§ TASK TO COMPLETE:
Set out exactly every line of the entries below, starting at the line that holds "- Monitor **cache" and stopping after the line that holds "- **Multi-level Caching**: View-level".

### DATASET EXCERPTS

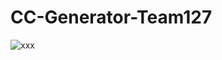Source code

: # CC-Generator-Team127

![xxx](https://user-images.githubusercontent.com/19577206/181916261-2c54b35e-f28c-456c-93be-da33d6bf22ec.JPG)
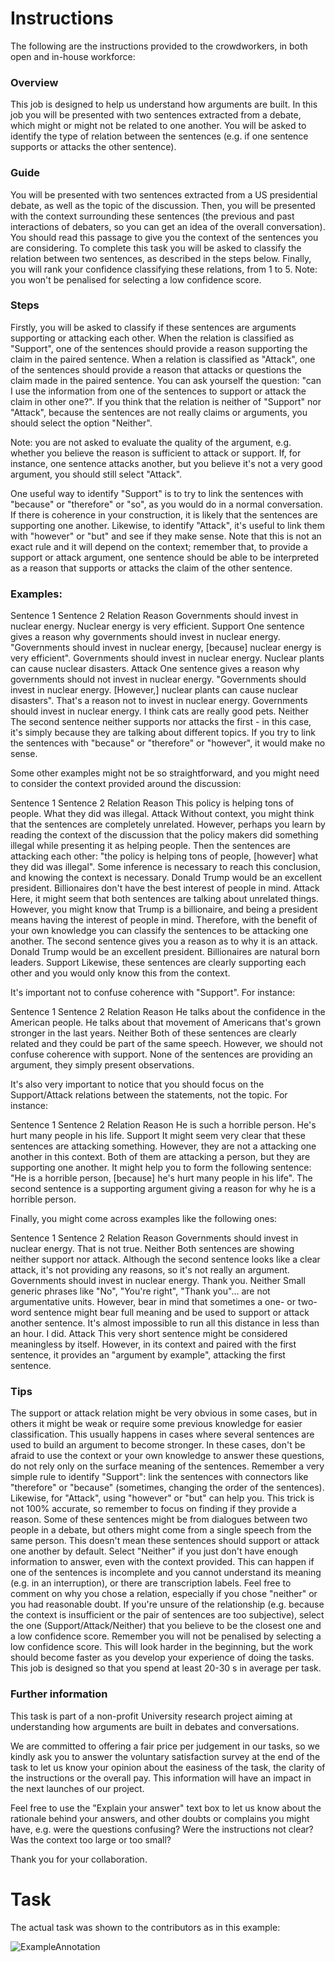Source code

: # Instructions

The following are the instructions provided to the crowdworkers, in both open and in-house workforce:

### Overview

This job is designed to help us understand how arguments are built. In this job you will be presented with two sentences extracted from a debate, which might or might not be related to one another. You will be asked to identify the type of relation between the sentences (e.g. if one sentence supports or attacks the other sentence).

### Guide

You will be presented with two sentences extracted from a US presidential debate, as well as the topic of the discussion.
Then, you will be presented with the context surrounding these sentences (the previous and past interactions of debaters, so you can get an idea of the overall conversation). You should read this passage to give you the context of the sentences you are considering.
To complete this task you will be asked to classify the relation between two sentences, as described in the steps below.
Finally, you will rank your confidence classifying these relations, from 1 to 5.
Note: you won't be penalised for selecting a low confidence score. 

### Steps

Firstly, you will be asked to classify if these sentences are arguments supporting or attacking each other. When the relation is classified as "Support", one of the sentences should provide a reason supporting the claim in the paired sentence. When a relation is classified as "Attack", one of the sentences should provide a reason that attacks or questions the claim made in the paired sentence. You can ask yourself the question: "can I use the information from one of the sentences to support or attack the claim in other one?". If you think that the relation is neither of "Support" nor "Attack", because the sentences are not really claims or arguments, you should select the option "Neither". 

Note: you are not asked to evaluate the quality of the argument, e.g. whether you believe the reason is sufficient to attack or support. If, for instance, one sentence attacks another, but you believe it's not a very good argument, you should still select "Attack".  

One useful way to identify "Support" is to try to link the sentences with "because" or "therefore" or "so", as you would do in a normal conversation. If there is coherence in your construction, it is likely that the sentences are supporting one another. Likewise, to identify "Attack", it's useful to link them with "however" or "but" and see if they make sense. Note that this is not an exact rule and it will depend on the context; remember that, to provide a support or attack argument, one sentence should be able to be interpreted as a reason that supports or attacks the claim of the other sentence. 

### Examples:

Sentence 1	Sentence 2	Relation	Reason
Governments should invest in nuclear energy.	Nuclear energy is very efficient.	Support	One sentence gives a reason why governments should invest in nuclear energy. "Governments should invest in nuclear energy, [because] nuclear energy is very efficient".
Governments should invest in nuclear energy.	Nuclear plants can cause nuclear disasters.	Attack	One sentence gives a reason why governments should not invest in nuclear energy. "Governments should invest in nuclear energy. [However,] nuclear plants can cause nuclear disasters". That's a reason not to invest in nuclear energy.
Governments should invest in nuclear energy.	I think cats are really good pets.	Neither	The second sentence neither supports nor attacks the first - in this case, it's simply because they are talking about different topics. If you try to link the sentences with "because" or "therefore" or "however", it would make no sense.


Some other examples might not be so straightforward, and you might need to consider the context provided around the discussion:

Sentence 1	Sentence 2	Relation	Reason
This policy is helping tons of people.	What they did was illegal.	Attack	Without context, you might think that the sentences are completely unrelated. However, perhaps you learn by reading the context of the discussion that the policy makers did something illegal while presenting it as helping people. Then the sentences are attacking each other: "the policy is helping tons of people, [however] what they did was illegal". Some inference is necessary to reach this conclusion, and knowing the context is necessary.
Donald Trump would be an excellent president.	Billionaires don't have the best interest of people in mind.	Attack	Here, it might seem that both sentences are talking about unrelated things. However, you might know that Trump is a billionaire, and being a president means having the interest of people in mind. Therefore, with the benefit of your own knowledge you can classify the sentences to be attacking one another. The second sentence gives you a reason as to why it is an attack.
Donald Trump would be an excellent president.
Billionaires are natural born leaders.	Support
Likewise, these sentences are clearly supporting each other and you would only know this from the context.


It's important not to confuse coherence with "Support". For instance:

Sentence 1	Sentence 2	Relation	Reason
He talks about the confidence in the American people.	He talks about that movement of Americans that's grown stronger in the last years.	Neither
Both of these sentences are clearly related and they could be part of the same speech. However, we should not confuse coherence with support. None of the sentences are providing an argument, they simply present observations.


It's also very important to notice that you should focus on the Support/Attack relations between the statements, not the topic. For instance:

Sentence 1	Sentence 2	Relation	Reason
He is such a horrible person.	He's hurt many people in his life.	Support
It might seem very clear that these sentences are attacking something. However, they are not a attacking one another in this context. Both of them are attacking a person, but they are supporting one another. It might help you to form the following sentence: "He is a horrible person, [because] he's hurt many people in his life". The second sentence is a supporting argument giving a reason for why he is a horrible person.


Finally, you might come across examples like the following ones:

Sentence 1	Sentence 2	Relation	Reason
Governments should invest in nuclear energy.
That is not true.	Neither
Both sentences are showing neither support nor attack. Although the second sentence looks like a clear attack, it's not providing any reasons, so it's not really an argument.
Governments should invest in nuclear energy.	Thank you.	Neither
Small generic phrases like "No", "You're right", "Thank you"...  are not argumentative units. However, bear in mind that sometimes a one- or two-word sentence might bear full meaning and be used to support or attack another sentence.
It's almost impossible to run all this distance in less than an hour.
I did.
Attack
This very short sentence might be considered meaningless by itself. However, in its context and paired with the first sentence, it provides an "argument by example", attacking the first sentence. 


### Tips
The support or attack relation might be very obvious in some cases, but in others it might be weak or require some previous knowledge for easier classification. This usually happens in cases where several sentences are used to build an argument to become stronger. In these cases, don't be afraid to use the context or your own knowledge to answer these questions, do not rely only on the surface meaning of the sentences.
Remember a very simple rule to identify "Support": link the sentences with connectors like "therefore" or "because" (sometimes, changing the order of the sentences). Likewise, for "Attack", using "however" or "but" can help you. This trick is not 100% accurate, so remember to focus on finding if they provide a reason.
Some of these sentences might be from dialogues between two people in a debate, but others might come from a single speech from the same person. This doesn't mean these sentences should support or attack one another by default.
Select "Neither" if you just don't have enough information to answer, even with the context provided. This can happen if one of the sentences is incomplete and you cannot understand its meaning (e.g. in an interruption), or there are transcription labels. 
Feel free to comment on why you chose a relation, especially if you chose "neither" or you had reasonable doubt.
If you're unsure of the relationship (e.g. because the context is insufficient or the pair of sentences are too subjective), select the one (Support/Attack/Neither) that you believe to be the closest one and a low confidence score. Remember you will not be penalised by selecting a low confidence score.
This will look harder in the beginning, but the work should become faster as you develop your experience of doing the tasks.
This job is designed so that you spend at least 20-30 s in average per task.

### Further information

This task is part of a non-profit University research project aiming at understanding how arguments are built in debates and conversations. 

We are committed to offering a fair price per judgement in our tasks, so we kindly ask you to answer the voluntary satisfaction survey at the end of the task to let us know your opinion about the easiness of the task, the clarity of the instructions or the overall pay. This information will have an impact in the next launches of our project.

Feel free to use the "Explain your answer" text box to let us know about the rationale behind your answers, and other doubts or complains you might have, e.g. were the questions confusing? Were the instructions not clear? Was the context too large or too small? 

Thank you for your collaboration.


# Task

The actual task was shown to the contributors as in this example:

![ExampleAnnotation](https://user-images.githubusercontent.com/13152269/236466735-1e79ef1b-c2c6-4f6d-b5a8-1bd383507f2c.JPG)

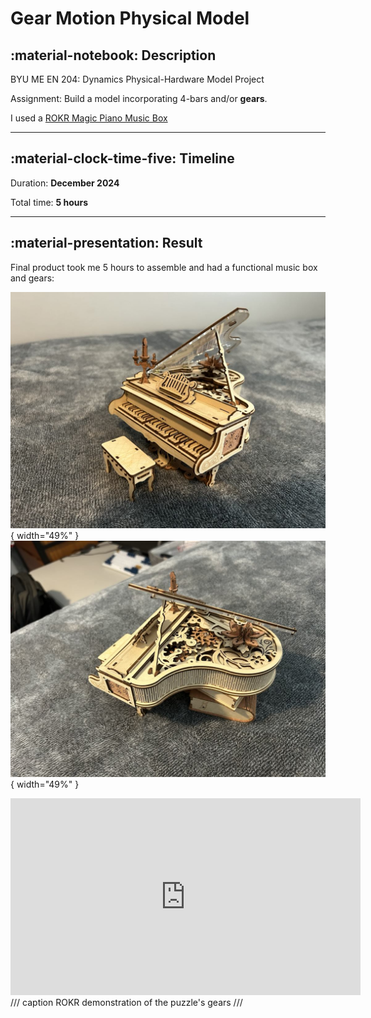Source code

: # Gear Motion Physical Model

## :material-notebook: Description

BYU ME EN 204: Dynamics Physical-Hardware Model Project

Assignment: Build a model incorporating 4-bars and/or **gears**.

I used a [ROKR Magic Piano Music Box](https://www.amazon.com/ROKR-3D-Puzzles-Adults-Building/dp/B0C7KR7PGL/ref=sr_1_2_sspa?crid=1HINSLQYJN63M&dib=eyJ2IjoiMSJ9.qFGqIawgEkMPiZesbgn8nBioGnMXt8SOJ03TJXYI9NWIcwWR8ZIpaxPyz6mL0TowHPXz0uLQYvmB6-_cyA-0WKP17V8ipIjpNWVBzg3xaKC3KjDaMUEhuRuXbj03d7q2cepVaeUsUm9d8DQUV8CLXcjiZRcIOdS8p0V6CSddvF32wFZZJ3CUkMsMGtKOgZTc49ueKA8LG7-nsrANOEVy-RRazOxZni-ZjGhoD5xAgGmD8I2L3I6Ilz1yUO03JDmflp3hUNBSQT3fYjiQwPSa6PMkwRzhn6_O1Hxi9g2dgtI.u5M11adWO2aB9sULb9M06hNFlBtut_LWFjXIO5jKAp0&dib_tag=se&keywords=wooden%2Bgear%2Bpiano&qid=1749998368&s=toys-and-games&sprefix=wooden%2Bgear%2Bpiano%2Ctoys-and-games%2C117&sr=1-2-spons&sp_csd=d2lkZ2V0TmFtZT1zcF9hdGY&th=1)

***

## :material-clock-time-five: Timeline

Duration: **December 2024**

Total time: **5 hours**

***

## :material-presentation: Result

Final product took me 5 hours to assemble and had a functional music box and gears: 

![Piano1](assets/gear-motion/Gear1.jpg){ width="49%" }
![Piano2](assets/gear-motion/Gear2.jpg){ width="49%" }


<iframe width="560" height="315" src="https://www.youtube.com/embed/KMZZUUxaWYE?si=eP0KX6GRR9IzTqtH" title="YouTube video player" frameborder="0" allow="accelerometer; autoplay; clipboard-write; encrypted-media; gyroscope; picture-in-picture; web-share" referrerpolicy="strict-origin-when-cross-origin" allowfullscreen></iframe>
/// caption
ROKR demonstration of the puzzle's gears
///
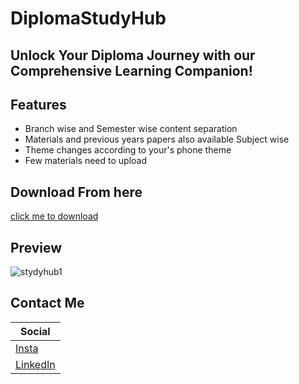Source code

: # DiplomaStudyHub
## Unlock Your Diploma Journey with our Comprehensive Learning Companion!
## Features
- Branch wise and Semester wise content separation
- Materials and previous years papers also available Subject wise
- Theme changes according to your's phone theme
- Few materials need to upload
## Download From here
[click me to download]()
## Preview
![stydyhub1](https://github.com/tumpudikarthikeya/Clg_Materials/assets/120441030/904bbb70-1d4d-42f9-a664-ae0e04f7ca34)
## Contact Me
| Social  | 
| ------------- | 
| [Insta](https://www.instagram.com/bhanu._.karthikeya/ ) |
|  [LinkedIn](https://www.linkedin.com/in/b-v-n-s-s-karthikeya-tumpudi-58b013249/) |
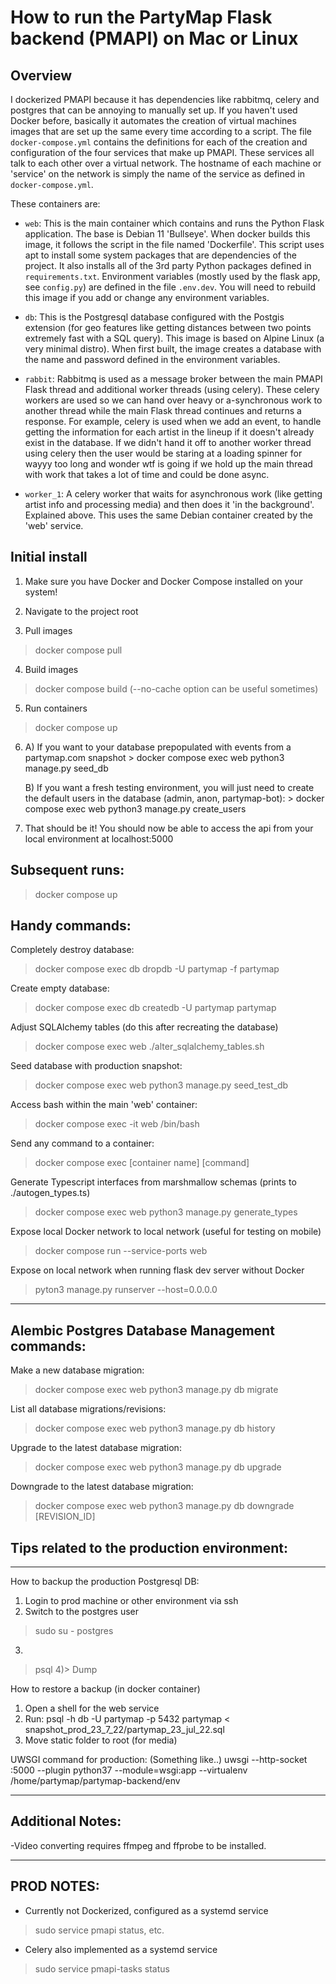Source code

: # How to run the PartyMap Flask backend (PMAPI) on Mac or Linux

## Overview

I dockerized PMAPI because it has dependencies like rabbitmq, celery and postgres that can be annoying to manually set up. If you haven't used Docker before, basically it automates the creation of virtual machines images that are set up the same every time according to a script. The file `docker-compose.yml` contains the definitions for each of the creation and configuration of the four services that make up PMAPI. These services all talk to each other over a virtual network. The hostname of each machine or 'service' on the network is simply the name of the service as defined in `docker-compose.yml`.

These containers are:

- `web`: This is the main container which contains and runs the Python Flask application. The base is Debian 11 'Bullseye'. When docker builds this image, it follows the script in the file named 'Dockerfile'. This script uses apt to install some system packages that are dependencies of the project. It also installs all of the 3rd party Python packages defined in `requirements.txt`. Environment variables (mostly used by the flask app, see `config.py`) are defined in the file `.env.dev`. You will need to rebuild this image if you add or change any environment variables.

- `db`: This is the Postgresql database configured with the Postgis extension (for geo features like getting distances between two points extremely fast with a SQL query). This image is based on Alpine Linux (a very minimal distro). When first built, the image creates a database with the name and password defined in the environment variables.

- `rabbit`: Rabbitmq is used as a message broker between the main PMAPI Flask thread and additional worker threads (using celery). These celery workers are used so we can hand over heavy or a-synchronous work to another thread while the main Flask thread continues and returns a response. For example, celery is used when we add an event, to handle getting the information for each artist in the lineup if it doesn't already exist in the database. If we didn't hand it off to another worker thread using celery then the user would be staring at a loading spinner for wayyy too long and wonder wtf is going if we hold up the main thread with work that takes a lot of time and could be done async.

- `worker_1`: A celery worker that waits for asynchronous work (like getting artist info and processing media) and then does it 'in the background'. Explained above. This uses the same Debian container created by the 'web' service.

## Initial install

1. Make sure you have Docker and Docker Compose installed on your system!

2. Navigate to the project root

3. Pull images
> docker compose pull

4. Build images
> docker compose build (--no-cache option can be useful sometimes)

5. Run containers
> docker compose up

6. 
	A) If you want to your database prepopulated with events from a partymap.com snapshot
		> docker compose exec web python3 manage.py seed_db

	B) If you want a fresh testing environment, you will just need to create the default users in the database (admin, anon, partymap-bot):
		> docker compose exec web python3 manage.py create_users

7. That should be it! You should now be able to access the api from your local environment at localhost:5000



## Subsequent runs: 

> docker compose up

## Handy commands:


Completely destroy database:
> docker compose exec db dropdb -U partymap -f partymap

Create empty database:
> docker compose exec db createdb -U partymap partymap

Adjust SQLAlchemy tables (do this after recreating the database)
> docker compose exec web ./alter_sqlalchemy_tables.sh

Seed database with production snapshot:
> docker compose exec web python3 manage.py seed_test_db

Access bash within the main 'web' container:
> docker compose exec -it web /bin/bash

Send any command to a container:
> docker compose exec [container name] [command]

Generate Typescript interfaces from marshmallow schemas (prints to ./autogen_types.ts)
> docker compose exec web python3 manage.py generate_types

Expose local Docker network to local network (useful for testing on mobile)
> docker compose run --service-ports web

Expose on local network when running flask dev server without Docker
> pyton3 manage.py runserver --host=0.0.0.0

_____________________________

## Alembic Postgres Database Management commands:

Make a new database migration:
> docker compose exec web python3 manage.py db migrate

List all database migrations/revisions:
> docker compose exec web python3 manage.py db history
	
Upgrade to the latest database migration:
> docker compose exec web python3 manage.py db upgrade

Downgrade to the latest database migration:
> docker compose exec web python3 manage.py db downgrade [REVISION_ID]


## Tips related to the production environment:
_____________________________________________________________________________

How to backup the production Postgresql DB:
1) Login to prod machine or other environment via ssh
2) Switch to the postgres user
> sudo su - postgres
3)
 > psql 
4)> Dump

How to restore a backup (in docker container)
1) Open a shell for the web service
2) Run: psql -h db -U partymap -p 5432 partymap < snapshot_prod_23_7_22/partymap_23_jul_22.sql
3) Move static folder to root (for media)


UWSGI command for production:
(Something like..) uwsgi --http-socket :5000 --plugin python37 --module=wsgi:app --virtualenv /home/partymap/partymap-backend/env

_______________________________________________________________________________


## Additional Notes: 

-Video converting requires ffmpeg and ffprobe to be installed.

_______________________________________________________________________________


## PROD NOTES:
- Currently not Dockerized, configured as a systemd service
> sudo service pmapi status, etc.
- Celery also implemented as a systemd service
> sudo service pmapi-tasks status
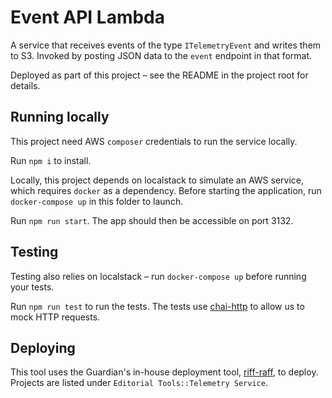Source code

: # Event API Lambda

A service that receives events of the type `ITelemetryEvent` and writes them to S3. Invoked by posting JSON data to the `event` endpoint in that format.

Deployed as part of this project – see the README in the project root for details.

## Running locally

This project need AWS `composer` credentials to run the service locally.

Run `npm i` to install.

Locally, this project depends on localstack to simulate an AWS service, which requires `docker` as a dependency. Before starting the application, run `docker-compose up` in this folder to launch.

Run `npm run start`. The app should then be accessible on port 3132.

## Testing

Testing also relies on localstack – run `docker-compose up` before running your tests.

Run `npm run test` to run the tests. The tests use [chai-http](https://www.chaijs.com/plugins/chai-http/) to allow us to mock HTTP requests.

## Deploying

This tool uses the Guardian's in-house deployment tool, [riff-raff](https://github.com/guardian/riff-raff), to deploy. Projects are listed under `Editorial Tools::Telemetry Service`.
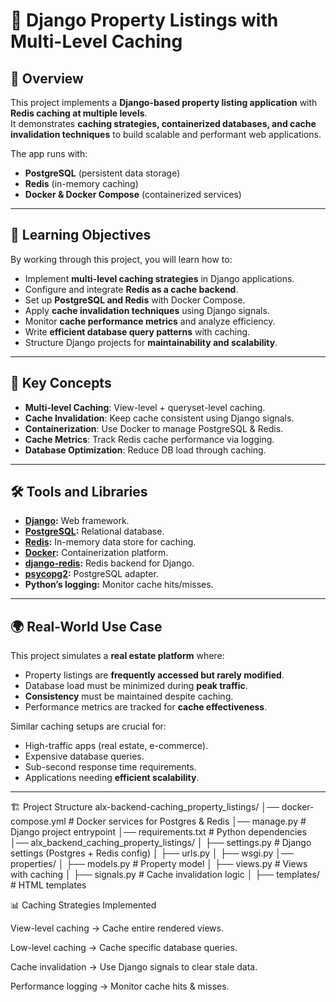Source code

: # 🏡 Django Property Listings with Multi-Level Caching

## 📖 Overview
This project implements a **Django-based property listing application** with **Redis caching at multiple levels**.  
It demonstrates **caching strategies, containerized databases, and cache invalidation techniques** to build scalable and performant web applications.

The app runs with:
- **PostgreSQL** (persistent data storage)
- **Redis** (in-memory caching)
- **Docker & Docker Compose** (containerized services)

---

## 🎯 Learning Objectives
By working through this project, you will learn how to:

- Implement **multi-level caching strategies** in Django applications.
- Configure and integrate **Redis as a cache backend**.
- Set up **PostgreSQL and Redis** with Docker Compose.
- Apply **cache invalidation techniques** using Django signals.
- Monitor **cache performance metrics** and analyze efficiency.
- Write **efficient database query patterns** with caching.
- Structure Django projects for **maintainability and scalability**.

---

## 🔑 Key Concepts
- **Multi-level Caching**: View-level + queryset-level caching.
- **Cache Invalidation**: Keep cache consistent using Django signals.
- **Containerization**: Use Docker to manage PostgreSQL & Redis.
- **Cache Metrics**: Track Redis cache performance via logging.
- **Database Optimization**: Reduce DB load through caching.

---

## 🛠️ Tools and Libraries
- **[Django](https://www.djangoproject.com/):** Web framework.
- **[PostgreSQL](https://www.postgresql.org/):** Relational database.
- **[Redis](https://redis.io/):** In-memory data store for caching.
- **[Docker](https://www.docker.com/):** Containerization platform.
- **[django-redis](https://github.com/jazzband/django-redis):** Redis backend for Django.
- **[psycopg2](https://pypi.org/project/psycopg2/):** PostgreSQL adapter.
- **Python’s logging:** Monitor cache hits/misses.

---

## 🌍 Real-World Use Case
This project simulates a **real estate platform** where:
- Property listings are **frequently accessed but rarely modified**.
- Database load must be minimized during **peak traffic**.
- **Consistency** must be maintained despite caching.
- Performance metrics are tracked for **cache effectiveness**.

Similar caching setups are crucial for:
- High-traffic apps (real estate, e-commerce).
- Expensive database queries.
- Sub-second response time requirements.
- Applications needing **efficient scalability**.

---

🏗️ Project Structure
alx-backend-caching_property_listings/
│── docker-compose.yml         # Docker services for Postgres & Redis
│── manage.py                  # Django project entrypoint
│── requirements.txt           # Python dependencies
│── alx_backend_caching_property_listings/
│   ├── settings.py            # Django settings (Postgres + Redis config)
│   ├── urls.py
│   ├── wsgi.py
│── properties/
│   ├── models.py              # Property model
│   ├── views.py               # Views with caching
│   ├── signals.py             # Cache invalidation logic
│   ├── templates/             # HTML templates

📊 Caching Strategies Implemented

View-level caching → Cache entire rendered views.

Low-level caching → Cache specific database queries.

Cache invalidation → Use Django signals to clear stale data.

Performance logging → Monitor cache hits & misses.
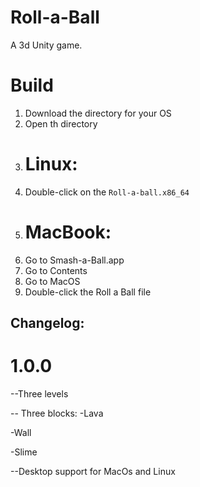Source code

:# Roll-a-Ball
A 3d Unity game.


# Build
1. Download the directory for your OS
2. Open th directory
3. # Linux:
4. Double-click on the `Roll-a-ball.x86_64`
5. # MacBook:
6. Go to Smash-a-Ball.app
7. Go to Contents
8. Go to MacOS
9. Double-click the Roll a Ball file

## Changelog:
# 1.0.0
--Three levels


-- Three blocks:
-Lava


-Wall


-Slime


--Desktop support for MacOs and Linux

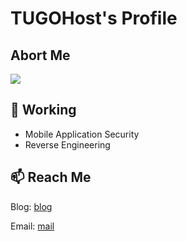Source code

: # TUGOHost's Profile

## Abort Me
<p align="">
<img src="https://images.cnblogs.com/cnblogs_com/Tu9oh0st/1454763/o_221124180726_cai.jpeg">
<!--<img height="50%" width="auto" src ="https://github-readme-stats.vercel.app/api/top-langs/?username=TUGOhost&layout=compact&hide_border=true&theme=darcula&bg_color=00000000&langs_count=6&hide=jupyter%20notebook,tex,css,php">
</p>-->

## 🔭 Working
- Mobile Application Security
- Reverse Engineering

## 📫 Reach Me
Blog: [blog](https://tugohost.github.io/)

Email: [mail](mailto:tu9oh0st@duck.com)
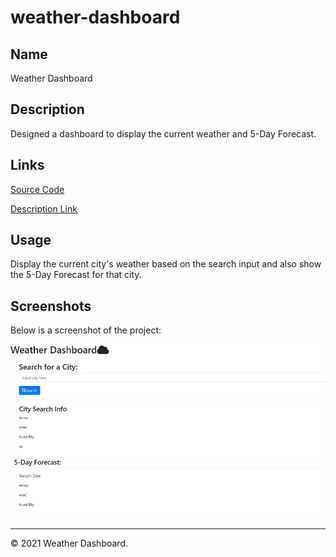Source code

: # weather-dashboard

## Name
Weather Dashboard


## Description
Designed a dashboard to display the current weather and 5-Day Forecast.

## Links
[Source Code](https://github.com/asantercureton/weather-dashboard)


[Description Link](https://asantercureton.github.io/weather-dashboard/)


## Usage
Display the current city's weather based on the search input and also show the 5-Day Forecast for that city.


## Screenshots
Below is a screenshot of the project:

![Image of html](./assets/images/weather.jpg)

---
© 2021 Weather Dashboard.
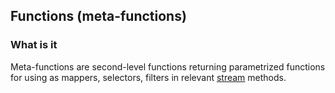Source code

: ## Functions (meta-functions)

### What is it

Meta-functions are second-level functions
 returning parametrized functions 
 for using as mappers, selectors, filters 
 in relevant [stream](https://github.com/az365/snakee/blob/main/streams/readme.md) methods.
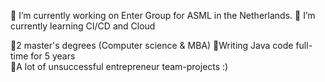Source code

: 




🔭 I’m currently working on Enter Group for ASML in the Netherlands.
🌱 I’m currently learning CI/CD and Cloud

👋2 master's degrees (Computer science & MBA)
👋Writing Java code full-time for 5 years \
👋A lot of unsuccessful entrepreneur team-projects :)

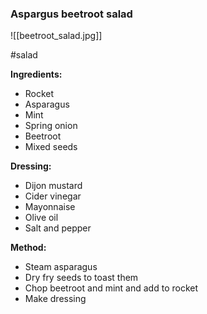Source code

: ### Aspargus beetroot salad

![[beetroot_salad.jpg]]

#salad
 
**Ingredients:**
- Rocket  
- Asparagus  
- Mint  
- Spring onion  
- Beetroot  
- Mixed seeds  
  
**Dressing:**
- Dijon mustard  
- Cider vinegar  
- Mayonnaise  
- Olive oil  
- Salt and pepper

**Method:**
- Steam asparagus  
- Dry fry seeds to toast them  
- Chop beetroot and mint and add to rocket  
- Make dressing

######

§ SOLUTION FOR THIS EXERCISE:
- Monitor **cache performance metrics** and analyze efficiency.
- Write **efficient database query patterns** with caching.
- Structure Django projects for **maintainability and scalability**.

---

## 🔑 Key Concepts
- **Multi-level Caching**: View-level + queryset-level caching.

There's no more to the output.